In the above expression the instantaneous norm of the u_h vector for a system of balanced sinusoidal voltages is constant and corresponds to its rms value:

$$u_h^2=U_h^2=3V_h^2$$

(45)

Thus, the norm squared (rms squared value) of the reactive current of the harmonic hωt is:

$${\Vert i_{rh}\Vert }^2=I_{rh}^2=\frac{Q_h^2}{U_h^2}$$

(46)

In the most general conditions of asymmetry and distortion there are difficulties in obtaining a definition of steady-state reactive power, and, therefore, there is no unanimous agreement about its computation. However, two definitions remain noteworthy either because of their historical use or their practical usefulness. In fact, the Budeanu reactive power, which computes the sum of the reactive power terms of each common harmonic between voltage and current, was traditionally used for a long time. In contrast, the definition used by Std 1459 takes only the reactive power of the fundamental harmonic [19].

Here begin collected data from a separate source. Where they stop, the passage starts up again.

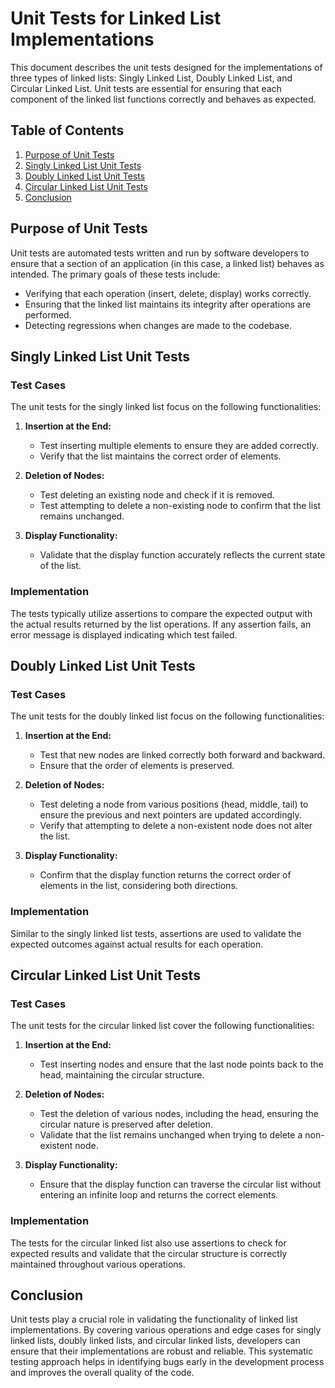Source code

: # Unit Tests for Linked List Implementations

This document describes the unit tests designed for the implementations of three types of linked lists: Singly Linked List, Doubly Linked List, and Circular Linked List. Unit tests are essential for ensuring that each component of the linked list functions correctly and behaves as expected.

## Table of Contents
1. [Purpose of Unit Tests](#purpose-of-unit-tests)
2. [Singly Linked List Unit Tests](#singly-linked-list-unit-tests)
3. [Doubly Linked List Unit Tests](#doubly-linked-list-unit-tests)
4. [Circular Linked List Unit Tests](#circular-linked-list-unit-tests)
5. [Conclusion](#conclusion)

## Purpose of Unit Tests

Unit tests are automated tests written and run by software developers to ensure that a section of an application (in this case, a linked list) behaves as intended. The primary goals of these tests include:

- Verifying that each operation (insert, delete, display) works correctly.
- Ensuring that the linked list maintains its integrity after operations are performed.
- Detecting regressions when changes are made to the codebase.

## Singly Linked List Unit Tests

### Test Cases
The unit tests for the singly linked list focus on the following functionalities:

1. **Insertion at the End:**
   - Test inserting multiple elements to ensure they are added correctly.
   - Verify that the list maintains the correct order of elements.

2. **Deletion of Nodes:**
   - Test deleting an existing node and check if it is removed.
   - Test attempting to delete a non-existing node to confirm that the list remains unchanged.

3. **Display Functionality:**
   - Validate that the display function accurately reflects the current state of the list.

### Implementation
The tests typically utilize assertions to compare the expected output with the actual results returned by the list operations. If any assertion fails, an error message is displayed indicating which test failed.

## Doubly Linked List Unit Tests

### Test Cases
The unit tests for the doubly linked list focus on the following functionalities:

1. **Insertion at the End:**
   - Test that new nodes are linked correctly both forward and backward.
   - Ensure that the order of elements is preserved.

2. **Deletion of Nodes:**
   - Test deleting a node from various positions (head, middle, tail) to ensure the previous and next pointers are updated accordingly.
   - Verify that attempting to delete a non-existent node does not alter the list.

3. **Display Functionality:**
   - Confirm that the display function returns the correct order of elements in the list, considering both directions.

### Implementation
Similar to the singly linked list tests, assertions are used to validate the expected outcomes against actual results for each operation.

## Circular Linked List Unit Tests

### Test Cases
The unit tests for the circular linked list cover the following functionalities:

1. **Insertion at the End:**
   - Test inserting nodes and ensure that the last node points back to the head, maintaining the circular structure.

2. **Deletion of Nodes:**
   - Test the deletion of various nodes, including the head, ensuring the circular nature is preserved after deletion.
   - Validate that the list remains unchanged when trying to delete a non-existent node.

3. **Display Functionality:**
   - Ensure that the display function can traverse the circular list without entering an infinite loop and returns the correct elements.

### Implementation
The tests for the circular linked list also use assertions to check for expected results and validate that the circular structure is correctly maintained throughout various operations.

## Conclusion

Unit tests play a crucial role in validating the functionality of linked list implementations. By covering various operations and edge cases for singly linked lists, doubly linked lists, and circular linked lists, developers can ensure that their implementations are robust and reliable. This systematic testing approach helps in identifying bugs early in the development process and improves the overall quality of the code.
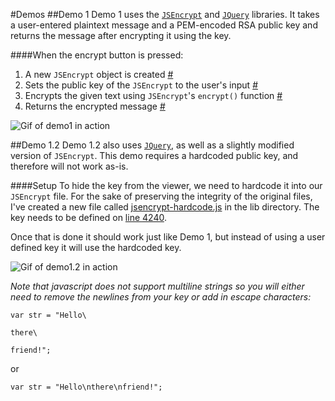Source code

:#Demos
##Demo 1
Demo 1 uses the [`JSEncrypt`](https://github.com/travist/jsencrypt) and [`JQuery`](https://jquery.com/) libraries. It takes a user-entered plaintext message and a PEM-encoded RSA public key and returns the message after encrypting it using the key.

####When the encrypt button is pressed:
1. A new `JSEncrypt` object is created [#](https://github.com/ChrisAtAcculynk/PayzurEncryption/blob/master/demos/demo1.html#L17)
2. Sets the public key of the `JSEncrypt` to the user's input [#](https://github.com/ChrisAtAcculynk/PayzurEncryption/blob/master/demos/demo1.html#L18)
3. Encrypts the given text using `JSEncrypt`'s `encrypt()` function [#](https://github.com/ChrisAtAcculynk/PayzurEncryption/blob/master/demos/demo1.html#L20)
4. Returns the encrypted message [#](https://github.com/ChrisAtAcculynk/PayzurEncryption/blob/master/demos/demo1.html#L21)

![Gif of demo1 in action](http://i.imgur.com/aW8Ry3S.gif)

##Demo 1\.2
Demo 1\.2 also uses [`JQuery`](https://jquery.com/), as well as a slightly modified version of `JSEncrypt`. This demo requires a hardcoded public key, and therefore will not work as-is.

####Setup
To hide the key from the viewer, we need to hardcode it into our `JSEncrypt` file. For the sake of preserving the integrity of the original files, I've created a new file called [jsencrypt-hardcode.js](https://github.com/ChrisAtAcculynk/PayzurEncryption/blob/master/lib) in the lib directory. The key needs to be defined on [line 4240](https://github.com/ChrisAtAcculynk/PayzurEncryption/blob/master/lib/jsencrypt-hardcode.js#L4240).

Once that is done it should work just like Demo 1, but instead of using a user defined key it will use the hardcoded key.

![Gif of demo1.2 in action](http://i.imgur.com/Rs0reKB.gif)

_Note that javascript does not support multiline strings so you will either need to remove the newlines from your key or add in escape characters:_

`var str = "Hello\ `

`there\ `

`friend!";`

or

`var str = "Hello\nthere\nfriend!";`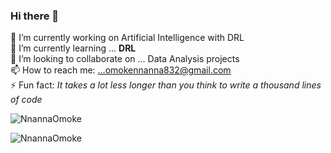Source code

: ### Hi there 👋


🔭 I’m currently working on Artificial Intelligence with DRL <br>
🌱 I’m currently learning ... **DRL** <br>
👯 I’m looking to collaborate on ... Data Analysis projects <br>
📫 How to reach me: ...omokennanna832@gmail.com <br>
⚡ Fun fact: *It takes a lot less longer than you think to write a thousand lines of code* 

<p><img align="center" src="https://github-readme-stats.vercel.app/api/top-langs?username=NnannaOmoke&show_icons=true&locale=en&layout=compact" alt="NnannaOmoke" /></p>
<p><img align="center" src="https://github-readme-streak-stats.herokuapp.com/?user=NnannaOmoke&" alt="NnannaOmoke" /></p>

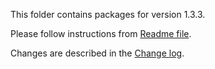 This folder contains packages for version 1.3.3.

Please follow instructions from [Readme file](../../Packlink/PacklinkPro/README.md).

Changes are described in the [Change log](../../CHANGELOG.md).
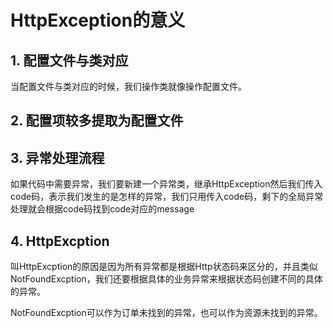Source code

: # HttpException的意义

## 1. 配置文件与类对应

当配置文件与类对应的时候，我们操作类就像操作配置文件。

## 2. 配置项较多提取为配置文件

## 3. 异常处理流程

如果代码中需要异常，我们要新建一个异常类，继承HttpException然后我们传入code码，表示我们发生的是怎样的异常，我们只用传入code码，剩下的全局异常处理就会根据code码找到code对应的message

## 4. HttpExcption

叫HttpExcption的原因是因为所有异常都是根据Http状态码来区分的，并且类似NotFoundExcption，我们还要根据具体的业务异常来根据状态码创建不同的具体的异常。

NotFoundExcption可以作为订单未找到的异常，也可以作为资源未找到的异常。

The expression for reactive power in non-sinusoidal asymmetrical regimes in the frequency domain that is most commonly used today, is that suggested by Shepherd-Sharon and adopted by Czarnecki in the current’s physical components (CPC) theory [19]. An identification with IRPT can be established by considering a system of non-sinusoidal voltages and non-sinusoidal unbalanced currents. That is, let the voltage and current vectors be:

$$u={\displaystyle \sum _h{u}_h};i={\displaystyle \sum _h{i}_h}$$

(47)

where the sum extends to all harmonics of interest. In accordance with the results obtained for a generic harmonic of order h, the current vector i will include a reactive component resulting from the computation of the reactive currents of each individual harmonic, (41):

$$i_r={\displaystyle \sum _h{i}_{rh}}={\displaystyle \sum _h-\frac{Q_h}{U_h^2}}{u}_{qh}={\displaystyle \sum _h\sqrt{2}\Re e\left\{j\frac{Q_h}{U_h^2}\left[\begin{array}{c}{V}_h\\ V_h{e}^{-j\raisebox{1ex}{$2\pi $}\!\left/ \!\raisebox{-1ex}{$3$}\right.}\\ V_h{e}^{j\raisebox{1ex}{$2\pi $}\!\left/ \!\raisebox{-1ex}{$3$}\right.}\end{array}\right]e^{jh\omega t}\right\}}$$

(48)

and its rms value is:

$${\Vert i_r\Vert }^2=I_r^2={\displaystyle \sum _h\frac{Q_h^2}{U_h^2}}$$

(49)

The definition of reactive power in non-sinusoidal regimes in the classical sense, i.e., that which admits compensation with only the use of reactive passive elements, and which gives rise to a maximum power factor is, therefore:

$$Q_r=U{I}_r={\displaystyle \sum _h{U}_h^2}{\displaystyle \sum _h\frac{Q_h^2}{U_h^2}}$$

(50)

In which the average value of the instantaneous reactive power corresponding to each of the harmonics appears. The following analysis allows a comparison of the current terms in the IRPT and the frequency domain theories.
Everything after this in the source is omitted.